Son yıllarda inanılmaz bir hızla büyüyen yapay zeka teknolojisinde son dönemde bir yavaşlama gözlemleniyor. Bu duruma dikkat çeken isimlerden biri de teknoloji dünyasının önde gelen figürlerinden Elon Musk. Musk’a göre yapay zeka eğitiminde kullanılan verilerin tükenmesi, bu duraksamanın başlıca nedeni.
Yapay zeka eğitim verileri tükendi mi?
Son birkaç yıl, yapay zeka teknolojisinde büyük sıçramalara sahne oldu. ChatGPT ve Gemini gibi yapay zeka araçlarının geliştirilmesi için milyarlarca gerçek dünya verisi (metin, resim, video ve ses) kullanıldı. Ancak Elon Musk, Mark Penn ile canlı yayınlanan bir sohbet sırasında, “Artık yapay zeka eğitiminde insanlığın sahip olduğu bilginin kümülatif toplamını tükettik. Bu esasen geçen yıl oldu.” açıklamasında bulunarak, gerçek dünya verilerinin sınırlarına ulaşıldığını öne sürdü.

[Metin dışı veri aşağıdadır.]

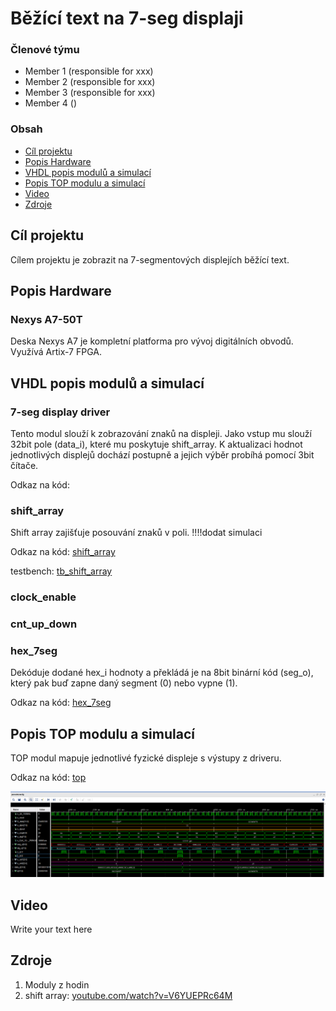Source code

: # Běžící text na 7-seg displaji

### Členové týmu

* Member 1 (responsible for xxx)
* Member 2 (responsible for xxx)
* Member 3 (responsible for xxx)
* Member 4 ()

### Obsah

* [Cíl projektu](#objectives)
* [Popis Hardware](#hardware)
* [VHDL popis modulů a simulací](#modules)
* [Popis TOP modulu a simulací](#top)
* [Video](#video)
* [Zdroje](#references)

<a name="objectives"></a>

## Cíl projektu
Cílem projektu je zobrazit na 7-segmentových displejích běžící text.

<a name="hardware"></a>

## Popis Hardware
### Nexys A7-50T
Deska Nexys A7 je kompletní platforma pro vývoj digitálních obvodů. Využívá Artix-7 FPGA.


<a name="modules"></a>

## VHDL popis modulů a simulací
### 7-seg display driver
Tento modul slouží k zobrazování znaků na displeji. Jako vstup mu slouží 32bit pole (data_i), které mu poskytuje shift_array.
K aktualizaci hodnot jednotlivých displejů dochází postupně a jejich výběr probíhá pomocí 3bit čítače.

Odkaz na kód:

### shift_array
Shift array zajišťuje posouvání znaků v poli.   !!!!dodat simulaci

Odkaz na kód: [shift_array](https://github.com/secretnameis/digital-electronics-1/blob/main/labs/projekt/project_3/project_3.srcs/sources_1/new/shift_array.vhd)
   
   testbench: [tb_shift_array](https://github.com/secretnameis/digital-electronics-1/blob/main/labs/projekt/project_3/project_3.srcs/sim_1/new/tb_shift_array.vhd)

### clock_enable

### cnt_up_down


### hex_7seg
Dekóduje dodané hex_i hodnoty a překládá je na 8bit binární kód (seg_o), který pak buď zapne daný segment (0) nebo vypne (1). 

Odkaz na kód: [hex_7seg](https://github.com/secretnameis/digital-electronics-1/blob/main/labs/projekt/project_3/project_3.srcs/sources_1/new/hex_7seg.vhd)


<a name="top"></a>

## Popis TOP modulu a simulací
TOP modul mapuje jednotlivé fyzické displeje s výstupy z driveru.

Odkaz na kód: [top](https://github.com/secretnameis/digital-electronics-1/blob/main/labs/projekt/project_3/project_3.srcs/sources_1/new/top.vhd)

![simulace](images/main_simulation.PNG)


<a name="video"></a>

## Video

Write your text here

<a name="references"></a>

## Zdroje

1. Moduly z hodin
2. shift array: [youtube.com/watch?v=V6YUEPRc64M](https://www.youtube.com/watch?v=V6YUEPRc64M)

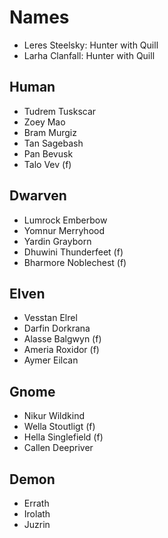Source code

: # Names

- Leres Steelsky: Hunter with Quill
- Larha Clanfall: Hunter with Quill

## Human
- Tudrem Tuskscar
- Zoey Mao
- Bram Murgiz
- Tan Sagebash
- Pan Bevusk
- Talo Vev (f)

## Dwarven
- Lumrock Emberbow
- Yomnur Merryhood
- Yardin Grayborn
- Dhuwini Thunderfeet (f)
- Bharmore Noblechest (f)

## Elven
- Vesstan Elrel
- Darfin Dorkrana
- Alasse Balgwyn (f)
- Ameria Roxidor (f)
- Aymer Eilcan

## Gnome
- Nikur Wildkind
- Wella Stoutligt (f)
- Hella Singlefield (f)
- Callen Deepriver

## Demon
- Errath
- Irolath
- Juzrin
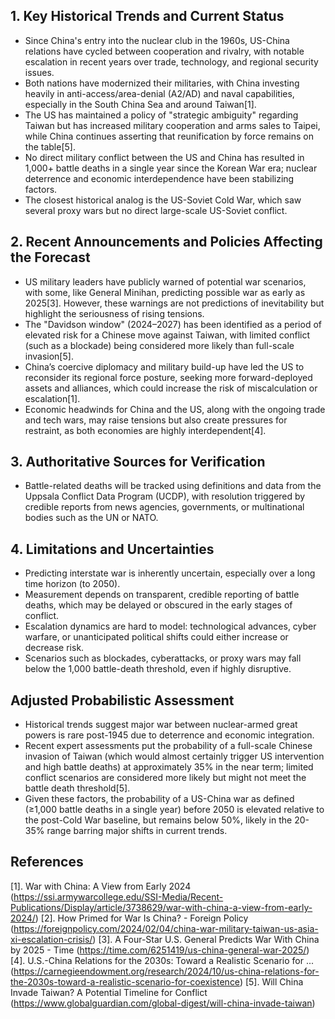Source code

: ## 1. Key Historical Trends and Current Status

- Since China's entry into the nuclear club in the 1960s, US-China relations have cycled between cooperation and rivalry, with notable escalation in recent years over trade, technology, and regional security issues.
- Both nations have modernized their militaries, with China investing heavily in anti-access/area-denial (A2/AD) and naval capabilities, especially in the South China Sea and around Taiwan[1].
- The US has maintained a policy of "strategic ambiguity" regarding Taiwan but has increased military cooperation and arms sales to Taipei, while China continues asserting that reunification by force remains on the table[5].
- No direct military conflict between the US and China has resulted in 1,000+ battle deaths in a single year since the Korean War era; nuclear deterrence and economic interdependence have been stabilizing factors.
- The closest historical analog is the US-Soviet Cold War, which saw several proxy wars but no direct large-scale US-Soviet conflict.

## 2. Recent Announcements and Policies Affecting the Forecast

- US military leaders have publicly warned of potential war scenarios, with some, like General Minihan, predicting possible war as early as 2025[3]. However, these warnings are not predictions of inevitability but highlight the seriousness of rising tensions.
- The "Davidson window" (2024–2027) has been identified as a period of elevated risk for a Chinese move against Taiwan, with limited conflict (such as a blockade) being considered more likely than full-scale invasion[5].
- China’s coercive diplomacy and military build-up have led the US to reconsider its regional force posture, seeking more forward-deployed assets and alliances, which could increase the risk of miscalculation or escalation[1].
- Economic headwinds for China and the US, along with the ongoing trade and tech wars, may raise tensions but also create pressures for restraint, as both economies are highly interdependent[4].

## 3. Authoritative Sources for Verification

- Battle-related deaths will be tracked using definitions and data from the Uppsala Conflict Data Program (UCDP), with resolution triggered by credible reports from news agencies, governments, or multinational bodies such as the UN or NATO.

## 4. Limitations and Uncertainties

- Predicting interstate war is inherently uncertain, especially over a long time horizon (to 2050).
- Measurement depends on transparent, credible reporting of battle deaths, which may be delayed or obscured in the early stages of conflict.
- Escalation dynamics are hard to model: technological advances, cyber warfare, or unanticipated political shifts could either increase or decrease risk.
- Scenarios such as blockades, cyberattacks, or proxy wars may fall below the 1,000 battle-death threshold, even if highly disruptive.

## Adjusted Probabilistic Assessment

- Historical trends suggest major war between nuclear-armed great powers is rare post-1945 due to deterrence and economic integration.
- Recent expert assessments put the probability of a full-scale Chinese invasion of Taiwan (which would almost certainly trigger US intervention and high battle deaths) at approximately 35% in the near term; limited conflict scenarios are considered more likely but might not meet the battle death threshold[5].
- Given these factors, the probability of a US-China war as defined (≥1,000 battle deaths in a single year) before 2050 is elevated relative to the post-Cold War baseline, but remains below 50%, likely in the 20-35% range barring major shifts in current trends.

## References

[1]. War with China: A View from Early 2024 (https://ssi.armywarcollege.edu/SSI-Media/Recent-Publications/Display/article/3738629/war-with-china-a-view-from-early-2024/)
[2]. How Primed for War Is China? - Foreign Policy (https://foreignpolicy.com/2024/02/04/china-war-military-taiwan-us-asia-xi-escalation-crisis/)
[3]. A Four-Star U.S. General Predicts War With China by 2025 - Time (https://time.com/6251419/us-china-general-war-2025/)
[4]. U.S.-China Relations for the 2030s: Toward a Realistic Scenario for ... (https://carnegieendowment.org/research/2024/10/us-china-relations-for-the-2030s-toward-a-realistic-scenario-for-coexistence)
[5]. Will China Invade Taiwan? A Potential Timeline for Conflict (https://www.globalguardian.com/global-digest/will-china-invade-taiwan)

Teknoloji dünyasında bu açıklama, mevcut yapay zeka modellerinin gelişim hızındaki yavaşlamanın bir açıklamasıolarak görülüyor. Yeni modeller artık devrimsel yeniliklerden ziyade, daha iyi revizyonlar olarak karşımıza çıkıyor.
Çözüm: sentetik veri
Eğitim verilerinin tükenmesi, milyarlarca dolar yatırımla büyüyen yapay zeka sektörünü tehdit eden bir durum olarak değerlendiriliyor. Ancak bu sorunun çözümü için giderek daha fazla şirket, “sentetik veri” kullanımına yöneliyor. Musk, sentetik veriyi “Yapay zeka, kendi ürettiği verilerle kendi kendini derecelendirecek ve öğrenme sürecini devam ettirecek.” şeklinde tanımlıyor.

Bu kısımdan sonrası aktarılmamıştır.